Гитович любил повторять, что человек, занимающийся поэтическим переводом, приобретает больше, чем отдает. Он отдавал переводам все, что имел, часто жертвовал собственными стихами, которые оставались недописанными, но зато тысячи людей благодарны ему: он открыл им ранее неведомое.

«Переводчик — влюбленный человек, — заметил как-то Гитович, — ему ничего не жалко для того, чтобы предмет его любви был как можно лучше, чтобы цены ему не было. Все свои личные находки он бескорыстно и безвозмездно отдает поэту, которого любит и почитает больше, чем самого себя».

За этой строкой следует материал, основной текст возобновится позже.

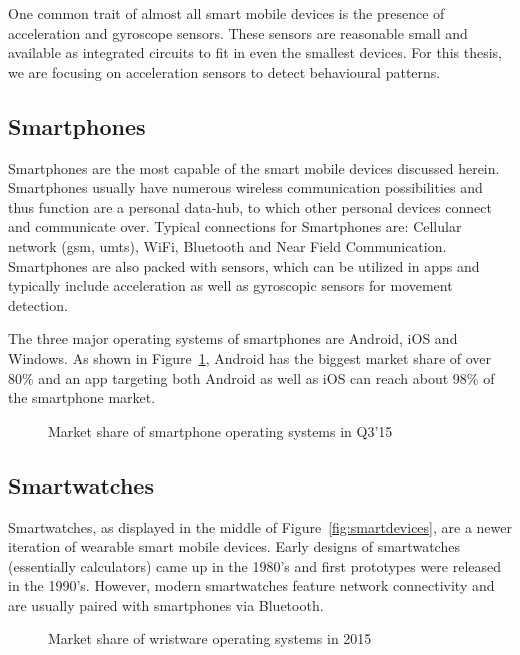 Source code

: One common trait of almost all smart mobile devices is the presence of acceleration and gyroscope sensors. These sensors are reasonable small and available as integrated circuits to fit in even the smallest devices. For this thesis, we are focusing on acceleration sensors to detect behavioural patterns.

\subsection{Smartphones}
Smartphones are the most capable of the smart mobile devices discussed herein. Smartphones usually have numerous wireless communication possibilities and thus function are a personal data-hub, to which other personal devices connect and communicate over. Typical connections for Smartphones are: Cellular network (\eg \acrshort{gsm}, \acrshort{umts}), WiFi, Bluetooth and Near Field Communication. Smartphones are also packed with sensors, which can be utilized in \glspl{app} and typically include acceleration as well as gyroscopic sensors for movement detection.

The three major operating systems of smartphones are Android, iOS and Windows. As shown in Figure~\ref{fig:smartphoneosmarketshare}, Android has the biggest market share of over 80\% and an \gls{app} targeting both Android as well as iOS can reach about 98\% of the smartphone market.

\begin{figure}
    \centering
    
    \caption{Market share of smartphone operating systems in Q3'15 \cite{gartner2015smartosmarketshare}}
    \label{fig:smartphoneosmarketshare}
\end{figure}

\subsection{Smartwatches}
Smartwatches, as displayed in the middle of Figure~\ref{fig:smartdevices}, are a newer iteration of wearable smart mobile devices. Early designs of smartwatches (essentially calculators) came up in the 1980's and first prototypes were released in the 1990's. However, modern smartwatches feature network connectivity and are usually paired with smartphones via Bluetooth.

\begin{figure}
    \centering
    
    \caption{Market share of wristware operating systems in 2015 \cite{idc2015wristmarketshare}}
    \label{fig:watchmarketshare}
\end{figure}

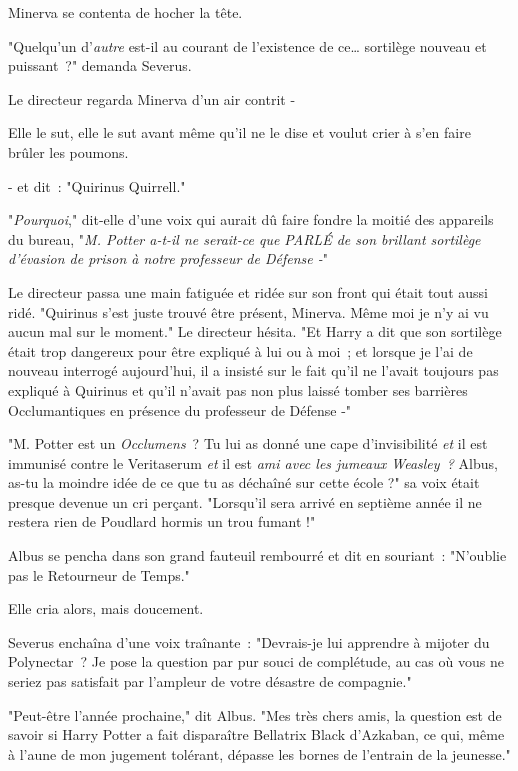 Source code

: Minerva se contenta de hocher la tête.

"Quelqu'un d'\emph{autre} est-il au courant de l'existence de ce… sortilège nouveau et puissant~?" demanda Severus.

Le directeur regarda Minerva d'un air contrit -

Elle le sut, elle le sut avant même qu'il ne le dise et voulut crier à s'en faire brûler les poumons.

- et dit~: "Quirinus Quirrell."

"\emph{Pourquoi}," dit-elle d'une voix qui aurait dû faire fondre la moitié des appareils du bureau, "\emph{M. Potter a-t-il ne serait-ce que PARLÉ de son brillant sortilège d'évasion de prison à notre professeur de Défense -}"

Le directeur passa une main fatiguée et ridée sur son front qui était tout aussi ridé. "Quirinus s'est juste trouvé être présent, Minerva. Même moi je n'y ai vu aucun mal sur le moment." Le directeur hésita. "Et Harry a dit que son sortilège était trop dangereux pour être expliqué à lui ou à moi~; et lorsque je l'ai de nouveau interrogé aujourd'hui, il a insisté sur le fait qu'il ne l'avait toujours pas expliqué à Quirinus et qu'il n'avait pas non plus laissé tomber ses barrières Occlumantiques en présence du professeur de Défense -"

"M. Potter est un \emph{Occlumens}~? Tu lui as donné une cape d'invisibilité \emph{et} il est immunisé contre le Veritaserum \emph{et} il est \emph{ami avec les jumeaux Weasley~?} Albus, as-tu la moindre idée de ce que tu as déchaîné sur cette école ?" sa voix était presque devenue un cri perçant. "Lorsqu'il sera arrivé en septième année il ne restera rien de Poudlard hormis un trou fumant !"

Albus se pencha dans son grand fauteuil rembourré et dit en souriant~: "N'oublie pas le Retourneur de Temps."

Elle cria alors, mais doucement.

Severus enchaîna d'une voix traînante~: "Devrais-je lui apprendre à mijoter du Polynectar~? Je pose la question par pur souci de complétude, au cas où vous ne seriez pas satisfait par l'ampleur de votre désastre de compagnie."

"Peut-être l'année prochaine," dit Albus. "Mes très chers amis, la question est de savoir si Harry Potter a fait disparaître Bellatrix Black d'Azkaban, ce qui, même à l'aune de mon jugement tolérant, dépasse les bornes de l'entrain de la jeunesse."

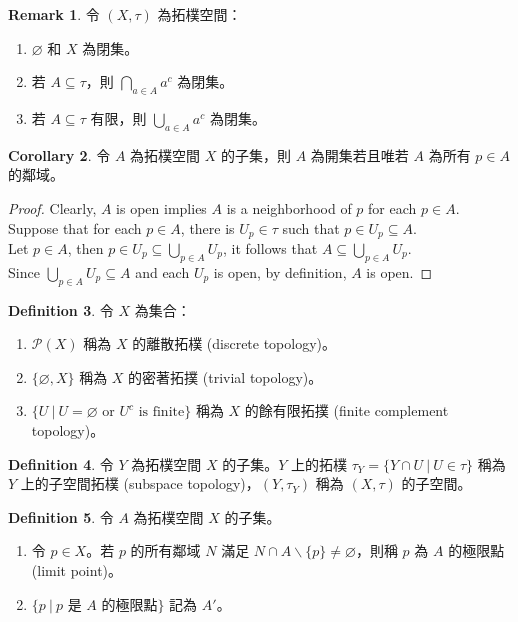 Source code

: \documentclass[12pt]{article}
\theoremstyle{definition}
\newtheorem{definition}{Definition}[section]
\newtheorem{remark}[definition]{Remark}
\newtheorem{corollary}[definition]{Corollary}
\newcommand\<{\langle}
\renewcommand\>{\rangle}
\begin{document}
\begin{CJK}{UTF8}{bsmi}
\begin{remark}
    令 $(X, \tau)$ 為拓樸空間：
    \begin{enumerate}
        \item $\varnothing$ 和 $X$ 為閉集。
        \item 若 $A\subseteq\tau$，則 $\bigcap_{a\in A}a^c$ 為閉集。
        \item 若 $A\subseteq\tau$ 有限，則 $\bigcup_{a\in A}a^c$ 為閉集。
    \end{enumerate}
\end{remark}

\begin{corollary}
    令 $A$ 為拓樸空間 $X$ 的子集，則 $A$ 為開集若且唯若 $A$ 為所有 $p\in A$ 的鄰域。
\end{corollary}
\begin{proof}
    Clearly, $A$ is open implies $A$ is a neighborhood of $p$ for each $p\in A$. \\
    Suppose that for each $p\in A$, there is $U_p\in\tau$ such that $p\in U_p\subseteq A$. \\
    Let $p\in A$, then $p\in U_p\subseteq\bigcup_{p\in A}U_p$, it follows that $A\subseteq\bigcup_{p\in A}U_p$. \\
    Since $\bigcup_{p\in A}U_p\subseteq A$ and each $U_p$ is open, by definition, $A$ is open.
\end{proof}

\begin{definition}
    令 $X$ 為集合：
    \begin{enumerate}
        \item $\mathcal{P}(X)$ 稱為 $X$ 的離散拓樸 (discrete topology)。
        \item $\{\varnothing, X\}$ 稱為 $X$ 的密著拓撲 (trivial topology)。
        \item $\{U\ |\ U=\varnothing\text{ or }U^c\text{ is finite}\}$ 稱為 $X$ 的餘有限拓撲 (finite complement topology)。
    \end{enumerate}
\end{definition}

\begin{definition}
    令 $Y$ 為拓樸空間 $X$ 的子集。$Y$ 上的拓樸 $\tau_Y=\{Y\cap U\ |\ U\in\tau\}$ 稱為 $Y$ 上的子空間拓樸 (subspace topology)，$(Y, \tau_Y)$ 稱為 $(X, \tau)$ 的子空間。
\end{definition}

\begin{definition}
    令 $A$ 為拓樸空間 $X$ 的子集。
    \begin{enumerate}
        \item 令 $p\in X$。若 $p$ 的所有鄰域 $N$ 滿足 $N\cap A\backslash\{p\}\ne\varnothing$，則稱 $p$ 為 $A$ 的極限點 (limit point)。
        \item $\{p\ |\ p\text{ 是 }A\text{ 的極限點}\}$ 記為 $A'$。
    \end{enumerate}
\end{definition}


\end{CJK}
\end{document}
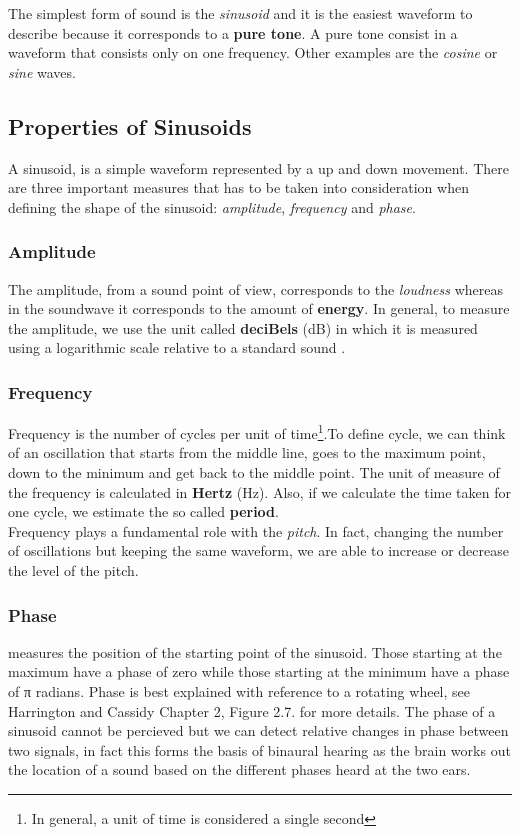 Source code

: \noindent The simplest form of sound is the \textit{sinusoid} and it is the easiest waveform to describe because it corresponds to a \textbf{pure tone}. A pure tone consist in a waveform that consists only on one frequency. Other examples are the \textit{cosine} or \textit{sine} waves.

\subsection{Properties of Sinusoids}
\label{sub:prop_of_sinusoids}
A sinusoid, is a simple waveform represented by a up and down movement. There are three important measures that has to be taken into consideration when defining the shape of the sinusoid: \textit{amplitude}, \textit{frequency} and \textit{phase}. 

\subsubsection{Amplitude}
The amplitude, from a sound point of view, corresponds to the \textit{loudness} whereas in the soundwave it corresponds to the amount of \textbf{energy}. In general, to measure the amplitude, we use the unit called \textbf{deciBels} (dB) in which it is measured using a logarithmic scale relative to a standard sound \cite{prop_of_sinusoids}.

\subsubsection{Frequency}
Frequency is the number of cycles per unit of time\footnote{In general, a unit of time is considered a single second}.To define cycle, we can think of an oscillation that starts from the middle line, goes to the maximum point, down to the minimum and get back to the middle point. The unit of measure of the frequency is calculated in \textbf{Hertz} (Hz). Also, if we calculate the time taken for one cycle, we estimate the so called \textbf{period}. \\ 
\noindent Frequency plays a fundamental role with the \textit{pitch}. In fact, changing the number of oscillations but keeping the same waveform, we are able to increase or decrease the level of the pitch.

\subsubsection{Phase}

measures the position of the starting point of the sinusoid. Those starting at the maximum have a phase of zero while those starting at the minimum have a phase of π radians. Phase is best explained with reference to a rotating wheel, see Harrington and Cassidy Chapter 2, Figure 2.7. for more details. The phase of a sinusoid cannot be percieved but we can detect relative changes in phase between two signals, in fact this forms the basis of binaural hearing as the brain works out the location of a sound based on the different phases heard at the two ears.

В театре любят повторять: режиссер должен умереть в актере. Наверное, это очень точно для театра, но во сто крат точнее для литературного обращения: настоящий переводчик умирает в каждой строчке переводимых им стихов. Он отдает ей талант свой, бессонные ночи, опыт души. Гитович не сомневался в этом:

В этом нет ни беды,
Ни секрета:
Прав мой критик,
Заметив опять,
Что восточные классики
Где-то
На меня
Продолжают влиять.
Дружба с ними
На общей дороге
Укрепляется
День ото дня,
Так что даже
Отдельные строки
Занимают они
У меня.

До войны Гитович занимался переводами только от случая к случаю. Но, оказавшись вместе с войсками Советской Армии в освобожденной Корее, он не мог не познакомиться с корейскими поэтами и сразу почувствовал себя первооткрывателем.

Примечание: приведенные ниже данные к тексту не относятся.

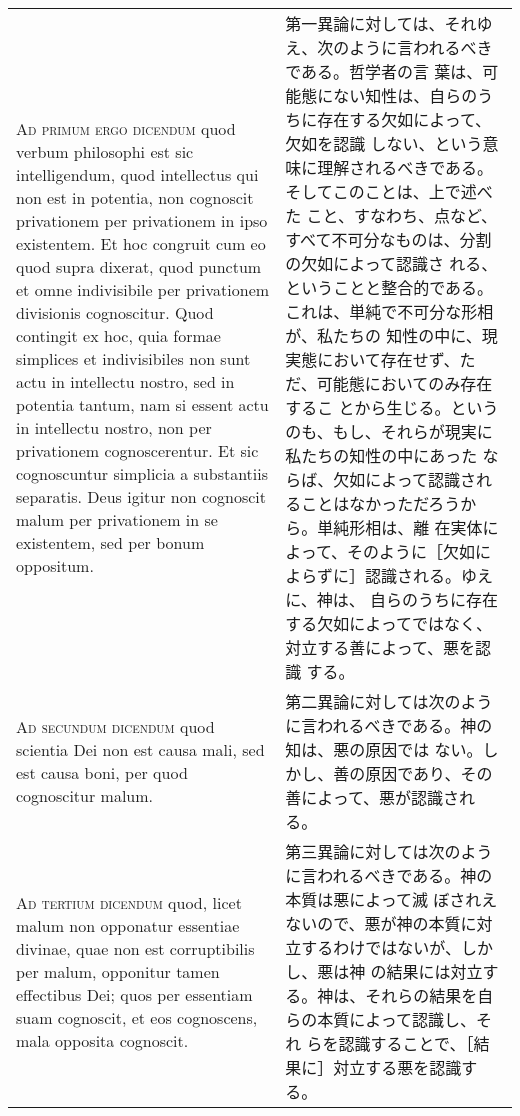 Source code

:\documentclass[10pt]{jsarticle} %
\begin{document}
\begin{longtable}{p{21em}p{21em}}
\\


{\scshape Ad primum ergo dicendum} quod verbum
philosophi est sic intelligendum, quod intellectus qui non est in
potentia, non cognoscit privationem per privationem in ipso
existentem. Et hoc congruit cum eo quod supra dixerat, quod punctum et
omne indivisibile per privationem divisionis cognoscitur. Quod contingit
ex hoc, quia formae simplices et indivisibiles non sunt actu in
intellectu nostro, sed in potentia tantum, nam si essent actu in
intellectu nostro, non per privationem cognoscerentur. Et sic
cognoscuntur simplicia a substantiis separatis. Deus igitur non
cognoscit malum per privationem in se existentem, sed per bonum
oppositum.

&

第一異論に対しては、それゆえ、次のように言われるべきである。哲学者の言
葉は、可能態にない知性は、自らのうちに存在する欠如によって、欠如を認識
しない、という意味に理解されるべきである。そしてこのことは、上で述べた
こと、すなわち、点など、すべて不可分なものは、分割の欠如によって認識さ
れる、ということと整合的である。これは、単純で不可分な形相が、私たちの
知性の中に、現実態において存在せず、ただ、可能態においてのみ存在するこ
とから生じる。というのも、もし、それらが現実に私たちの知性の中にあった
ならば、欠如によって認識されることはなかっただろうから。単純形相は、離
在実体によって、そのように［欠如によらずに］認識される。ゆえに、神は、
自らのうちに存在する欠如によってではなく、対立する善によって、悪を認識
する。

\\


{\scshape Ad secundum dicendum} quod scientia Dei non
est causa mali, sed est causa boni, per quod cognoscitur malum.

&

第二異論に対しては次のように言われるべきである。神の知は、悪の原因では
ない。しかし、善の原因であり、その善によって、悪が認識される。

\\


{\scshape Ad tertium dicendum} quod, licet malum non
opponatur essentiae divinae, quae non est corruptibilis per malum,
opponitur tamen effectibus Dei; quos per essentiam suam cognoscit, et
eos cognoscens, mala opposita cognoscit.

&

第三異論に対しては次のように言われるべきである。神の本質は悪によって滅
ぼされえないので、悪が神の本質に対立するわけではないが、しかし、悪は神
の結果には対立する。神は、それらの結果を自らの本質によって認識し、それ
らを認識することで、［結果に］対立する悪を認識する。


\end{longtable}
\end{document}
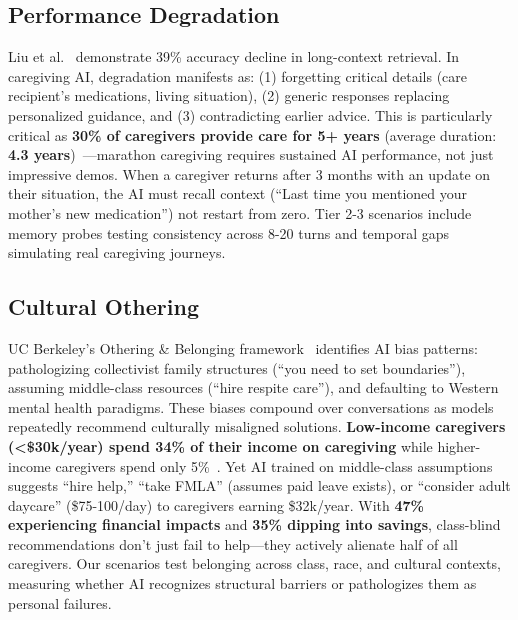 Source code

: \documentclass{article}%
\begin{document}
%
\subsection{Performance Degradation}%
\label{subsec:PerformanceDegradation}%
Liu et al.~\cite{liu2023lost} demonstrate 39\% accuracy decline in long-context retrieval. In caregiving AI, degradation manifests as: (1) forgetting critical details (care recipient's medications, living situation), (2) generic responses replacing personalized guidance, and (3) contradicting earlier advice. This is particularly critical as \textbf{30\% of caregivers provide care for 5+ years} (average duration: \textbf{4.3 years})~\cite{aarp2025}—marathon caregiving requires sustained AI performance, not just impressive demos. When a caregiver returns after 3 months with an update on their situation, the AI must recall context (``Last time you mentioned your mother's new medication'') not restart from zero. Tier 2-3 scenarios include memory probes testing consistency across 8-20 turns and temporal gaps simulating real caregiving journeys.

%
\subsection{Cultural Othering}%
\label{subsec:CulturalOthering}%
UC Berkeley's Othering \& Belonging framework~\cite{berkeley2024} identifies AI bias patterns: pathologizing collectivist family structures (``you need to set boundaries''), assuming middle-class resources (``hire respite care''), and defaulting to Western mental health paradigms. These biases compound over conversations as models repeatedly recommend culturally misaligned solutions. \textbf{Low-income caregivers (<\$30k/year) spend 34\% of their income on caregiving} while higher-income caregivers spend only 5\%~\cite{aarp2025}. Yet AI trained on middle-class assumptions suggests ``hire help,'' ``take FMLA'' (assumes paid leave exists), or ``consider adult daycare'' (\$75-100/day) to caregivers earning \$32k/year. With \textbf{47\% experiencing financial impacts} and \textbf{35\% dipping into savings}, class-blind recommendations don't just fail to help—they actively alienate half of all caregivers. Our scenarios test belonging across class, race, and cultural contexts, measuring whether AI recognizes structural barriers or pathologizes them as personal failures.

%
\end{document}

Особенно по сердцу Гитовичу пришелся эпический размах поэзии Те Ги Чена, его напряженная публицистичность. Поэт берет кисть («она — мой штык, она — мое оружье»), чтобы восславить завоеванную свободу. Кстати сказать, Те Ги Чен был добровольным переводчиком Гитовича и известного ленинградского литературоведа Б. Бурсова в их совместных поездках по только что освобожденной Корее, результатом которых явилась книга «Мы видели Корею».

Александр Гитович _11.A.Gitovichvkorejjskojjderevne.1947.jpg

А. Гитович в корейской деревне. 1947

Гитович пришел на землю Кореи вместе с советскими войсками. Здесь, на далеких сопках, на берегу океана, закончилась для него большая война. Многие его друзья-поэты уже давно возвратились в родной Ленинград, сменили военные гимнастерки на штатские пиджаки, а Гитович все еще бродил по переднему краю, все еще пристально всматривался в лица советских солдат, продолжавших воинский подвиг.

Об освободителях Кореи он рассказал прежде всего в стихах. Этих стихов немного, но они внесли дополнительные краски в его фронтовую поэзию. Среди них — превосходное стихотворение «Цвета Кореи».